Li Auto Falls After Cutting Outlook for Q3 Deliveries By Investing.com
By Dhirendra Tripathi
Investing.com – Li Auto (NASDAQ:) stock was trading nearly 6% lower in Monday’s premarket as the Chinese firm lowered its outlook for vehicle deliveries in the ongoing quarter due to a shortage of chips.
According to the maker of electric vehicles, it expects to ship around 24,500 vehicles this quarter, as opposed to its prior estimate of 25,000-26,000 units. It delivered 17,575 vehicles during the second quarter, a 166% increase over a year earlier.
It stated that the Malaysian pandemic had hampered chip production for millimeter wave radars used in vehicles.

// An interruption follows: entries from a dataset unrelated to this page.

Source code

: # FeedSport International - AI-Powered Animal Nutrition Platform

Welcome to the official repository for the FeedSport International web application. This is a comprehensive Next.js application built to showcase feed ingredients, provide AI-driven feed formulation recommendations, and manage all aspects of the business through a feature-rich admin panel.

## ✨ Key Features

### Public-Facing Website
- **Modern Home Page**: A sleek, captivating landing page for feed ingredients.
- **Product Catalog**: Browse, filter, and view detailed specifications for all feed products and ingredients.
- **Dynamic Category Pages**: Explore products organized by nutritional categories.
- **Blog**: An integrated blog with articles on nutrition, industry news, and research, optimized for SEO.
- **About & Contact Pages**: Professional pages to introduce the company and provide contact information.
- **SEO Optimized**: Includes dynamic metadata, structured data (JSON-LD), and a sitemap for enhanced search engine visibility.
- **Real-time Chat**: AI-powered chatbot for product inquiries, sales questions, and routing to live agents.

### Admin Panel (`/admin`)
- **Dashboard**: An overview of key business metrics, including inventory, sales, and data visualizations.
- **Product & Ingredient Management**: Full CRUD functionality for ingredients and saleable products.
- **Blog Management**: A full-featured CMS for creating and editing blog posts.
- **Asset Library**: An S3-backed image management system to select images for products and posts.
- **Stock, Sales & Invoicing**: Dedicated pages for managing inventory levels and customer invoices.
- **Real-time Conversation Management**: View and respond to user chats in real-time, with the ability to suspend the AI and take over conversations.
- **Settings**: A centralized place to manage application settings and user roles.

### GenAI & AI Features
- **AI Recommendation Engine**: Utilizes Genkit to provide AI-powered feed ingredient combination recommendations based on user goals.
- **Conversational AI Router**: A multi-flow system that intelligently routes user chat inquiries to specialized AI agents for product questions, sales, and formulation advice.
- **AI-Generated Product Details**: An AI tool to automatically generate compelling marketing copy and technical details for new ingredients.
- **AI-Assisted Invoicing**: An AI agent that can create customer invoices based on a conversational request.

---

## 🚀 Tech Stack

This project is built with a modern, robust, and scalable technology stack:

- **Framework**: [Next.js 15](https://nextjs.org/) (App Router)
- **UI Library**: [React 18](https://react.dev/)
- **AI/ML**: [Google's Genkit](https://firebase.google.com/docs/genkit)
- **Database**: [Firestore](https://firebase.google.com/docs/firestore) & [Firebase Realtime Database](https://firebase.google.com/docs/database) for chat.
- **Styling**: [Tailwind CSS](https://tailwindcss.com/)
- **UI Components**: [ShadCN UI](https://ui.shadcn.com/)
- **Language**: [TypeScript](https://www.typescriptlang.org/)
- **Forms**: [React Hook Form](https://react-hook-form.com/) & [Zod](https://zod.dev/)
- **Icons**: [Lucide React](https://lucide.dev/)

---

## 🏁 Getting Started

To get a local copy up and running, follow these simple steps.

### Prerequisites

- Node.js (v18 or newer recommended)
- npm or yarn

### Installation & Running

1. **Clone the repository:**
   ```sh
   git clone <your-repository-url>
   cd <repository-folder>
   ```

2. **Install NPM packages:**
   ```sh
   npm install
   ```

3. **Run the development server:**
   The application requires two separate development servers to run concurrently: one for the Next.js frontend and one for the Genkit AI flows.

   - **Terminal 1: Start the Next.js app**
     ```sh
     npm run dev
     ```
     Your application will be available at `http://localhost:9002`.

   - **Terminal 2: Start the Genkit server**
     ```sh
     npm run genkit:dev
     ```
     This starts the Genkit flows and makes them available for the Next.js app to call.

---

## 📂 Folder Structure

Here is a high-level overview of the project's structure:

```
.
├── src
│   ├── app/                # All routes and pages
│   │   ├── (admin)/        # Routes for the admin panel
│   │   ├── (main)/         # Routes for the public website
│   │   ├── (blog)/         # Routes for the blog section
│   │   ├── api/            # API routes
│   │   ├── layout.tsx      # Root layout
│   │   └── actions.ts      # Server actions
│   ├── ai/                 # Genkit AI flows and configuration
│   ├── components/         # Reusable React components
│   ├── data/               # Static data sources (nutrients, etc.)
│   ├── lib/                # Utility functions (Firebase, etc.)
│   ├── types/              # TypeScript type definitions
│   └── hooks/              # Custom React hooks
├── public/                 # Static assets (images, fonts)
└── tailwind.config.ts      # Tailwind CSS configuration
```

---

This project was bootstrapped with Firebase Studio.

Li Auto notes, which included an update about third-quarter delivery, did not include any mention of the current financial outlook. The company forecasted in August that total revenue would be around $1.10 million at the center of its range during the current quarter. That’s 183% less than last year.
This wide shortage in chips has been ongoing for over a year, which is longer than many expected. Almost all automakers including Toyota (NYSE:), Volkswagen (DE:), Ford (NYSE:) and General Motors (NYSE:) have cut back production as the lack of supplies continues to wreck vehicle production targets.
There are many factors that have contributed to the widening gap between demand and supply. These include a rise in chip demand from manufacturers of laptops and mobile phones to carmakers, and the closing of factories as a result of the pandemic. Although chipmakers promise billions in capacity expansion, these are slow-moving.